Document images with source code
* * *
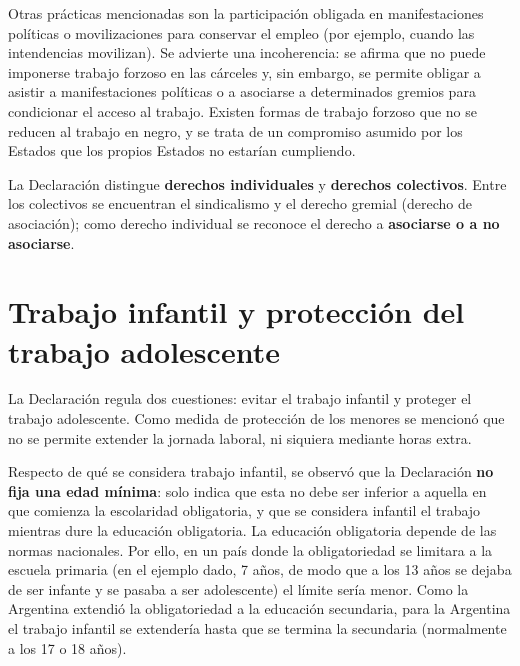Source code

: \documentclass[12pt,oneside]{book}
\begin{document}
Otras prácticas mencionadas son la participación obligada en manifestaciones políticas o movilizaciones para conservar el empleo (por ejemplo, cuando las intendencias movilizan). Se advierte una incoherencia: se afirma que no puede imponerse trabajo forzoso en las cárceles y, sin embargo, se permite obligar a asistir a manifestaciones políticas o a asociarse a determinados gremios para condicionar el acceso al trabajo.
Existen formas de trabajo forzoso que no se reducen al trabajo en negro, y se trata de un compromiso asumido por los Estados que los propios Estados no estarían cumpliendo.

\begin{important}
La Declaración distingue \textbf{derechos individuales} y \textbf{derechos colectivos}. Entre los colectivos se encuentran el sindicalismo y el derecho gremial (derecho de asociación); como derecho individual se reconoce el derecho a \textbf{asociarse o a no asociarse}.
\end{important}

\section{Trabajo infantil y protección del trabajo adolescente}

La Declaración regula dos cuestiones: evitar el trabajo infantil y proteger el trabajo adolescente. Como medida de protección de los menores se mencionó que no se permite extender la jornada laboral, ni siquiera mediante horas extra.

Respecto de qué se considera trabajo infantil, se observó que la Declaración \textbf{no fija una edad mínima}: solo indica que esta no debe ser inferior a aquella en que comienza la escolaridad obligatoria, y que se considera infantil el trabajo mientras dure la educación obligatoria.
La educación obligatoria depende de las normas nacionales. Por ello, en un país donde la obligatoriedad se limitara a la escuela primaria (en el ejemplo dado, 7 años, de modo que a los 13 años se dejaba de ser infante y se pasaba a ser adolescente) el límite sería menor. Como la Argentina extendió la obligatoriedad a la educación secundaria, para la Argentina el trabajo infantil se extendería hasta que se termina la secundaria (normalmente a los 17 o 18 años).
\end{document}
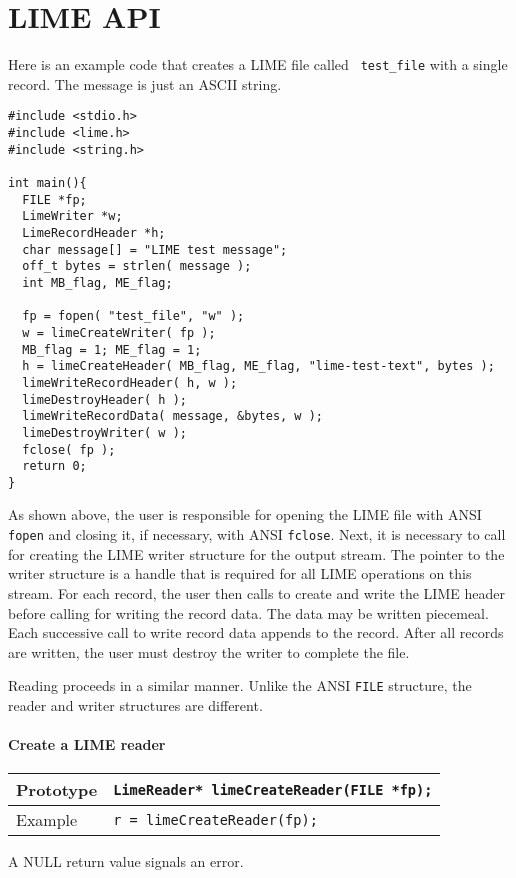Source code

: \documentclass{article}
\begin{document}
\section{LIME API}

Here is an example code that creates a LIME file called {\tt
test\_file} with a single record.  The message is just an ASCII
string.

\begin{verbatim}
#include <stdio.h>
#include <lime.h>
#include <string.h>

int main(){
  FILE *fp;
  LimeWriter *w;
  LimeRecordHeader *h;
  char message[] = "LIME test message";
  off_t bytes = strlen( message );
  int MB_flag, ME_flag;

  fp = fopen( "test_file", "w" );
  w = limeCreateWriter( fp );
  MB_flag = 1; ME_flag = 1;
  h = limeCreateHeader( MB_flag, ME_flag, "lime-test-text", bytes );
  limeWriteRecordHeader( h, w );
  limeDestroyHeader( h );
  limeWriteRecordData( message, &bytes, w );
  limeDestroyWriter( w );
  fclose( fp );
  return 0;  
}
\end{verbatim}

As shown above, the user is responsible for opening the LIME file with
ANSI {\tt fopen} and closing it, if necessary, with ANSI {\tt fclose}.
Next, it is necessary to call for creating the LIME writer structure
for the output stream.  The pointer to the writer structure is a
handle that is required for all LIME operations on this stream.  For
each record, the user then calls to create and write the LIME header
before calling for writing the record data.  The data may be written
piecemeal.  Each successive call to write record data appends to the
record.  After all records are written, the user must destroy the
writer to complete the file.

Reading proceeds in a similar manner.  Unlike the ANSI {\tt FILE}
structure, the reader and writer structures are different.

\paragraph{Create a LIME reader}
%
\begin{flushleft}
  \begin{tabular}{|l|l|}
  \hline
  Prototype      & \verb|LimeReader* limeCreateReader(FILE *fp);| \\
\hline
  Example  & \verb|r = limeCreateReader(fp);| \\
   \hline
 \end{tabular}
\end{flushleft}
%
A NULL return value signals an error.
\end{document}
* * *
**WHAT THIS TASK INVOLVES**
Nothing before the line containing "#include <lime.h>" should be repeated; repeat that line and all later lines through the end of the data above, exactly.

**SOLUTION TO THE PROBLEM**
#include <lime.h>
#include <string.h>

int main(){
  FILE *fp;
  LimeWriter *w;
  LimeRecordHeader *h;
  char message[] = "LIME test message";
  off_t bytes = strlen( message );
  int MB_flag, ME_flag;

  fp = fopen( "test_file", "w" );
  w = limeCreateWriter( fp );
  MB_flag = 1; ME_flag = 1;
  h = limeCreateHeader( MB_flag, ME_flag, "lime-test-text", bytes );
  limeWriteRecordHeader( h, w );
  limeDestroyHeader( h );
  limeWriteRecordData( message, &bytes, w );
  limeDestroyWriter( w );
  fclose( fp );
  return 0;  
}
\end{verbatim}

As shown above, the user is responsible for opening the LIME file with
ANSI {\tt fopen} and closing it, if necessary, with ANSI {\tt fclose}.
Next, it is necessary to call for creating the LIME writer structure
for the output stream.  The pointer to the writer structure is a
handle that is required for all LIME operations on this stream.  For
each record, the user then calls to create and write the LIME header
before calling for writing the record data.  The data may be written
piecemeal.  Each successive call to write record data appends to the
record.  After all records are written, the user must destroy the
writer to complete the file.

Reading proceeds in a similar manner.  Unlike the ANSI {\tt FILE}
structure, the reader and writer structures are different.

\paragraph{Create a LIME reader}
%
\begin{flushleft}
  \begin{tabular}{|l|l|}
  \hline
  Prototype      & \verb|LimeReader* limeCreateReader(FILE *fp);| \\
\hline
  Example  & \verb|r = limeCreateReader(fp);| \\
   \hline
 \end{tabular}
\end{flushleft}
%
A NULL return value signals an error.
\end{document}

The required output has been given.